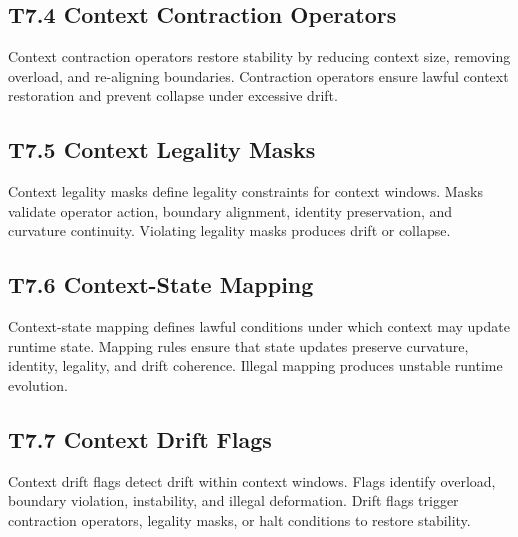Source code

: \subsection{T7.4 Context Contraction Operators}
Context contraction operators restore stability by reducing context size,
removing overload, and re-aligning boundaries. Contraction operators ensure
lawful context restoration and prevent collapse under excessive drift.

\subsection{T7.5 Context Legality Masks}
Context legality masks define legality constraints for context windows. Masks
validate operator action, boundary alignment, identity preservation, and
curvature continuity. Violating legality masks produces drift or collapse.

\subsection{T7.6 Context-State Mapping}
Context-state mapping defines lawful conditions under which context may update
runtime state. Mapping rules ensure that state updates preserve curvature,
identity, legality, and drift coherence. Illegal mapping produces unstable
runtime evolution.

\subsection{T7.7 Context Drift Flags}
Context drift flags detect drift within context windows. Flags identify overload,
boundary violation, instability, and illegal deformation. Drift flags trigger
contraction operators, legality masks, or halt conditions to restore stability.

^^^^^^^^^^^^^^^^

Return the entries above exactly as they appear. Pictures should not be copied.

#### YOUR RESPONSE:
Source code

: \subsection{T7.4 Context Contraction Operators}
Context contraction operators restore stability by reducing context size,
removing overload, and re-aligning boundaries. Contraction operators ensure
lawful context restoration and prevent collapse under excessive drift.

\subsection{T7.5 Context Legality Masks}
Context legality masks define legality constraints for context windows. Masks
validate operator action, boundary alignment, identity preservation, and
curvature continuity. Violating legality masks produces drift or collapse.

\subsection{T7.6 Context-State Mapping}
Context-state mapping defines lawful conditions under which context may update
runtime state. Mapping rules ensure that state updates preserve curvature,
identity, legality, and drift coherence. Illegal mapping produces unstable
runtime evolution.

\subsection{T7.7 Context Drift Flags}
Context drift flags detect drift within context windows. Flags identify overload,
boundary violation, instability, and illegal deformation. Drift flags trigger
contraction operators, legality masks, or halt conditions to restore stability.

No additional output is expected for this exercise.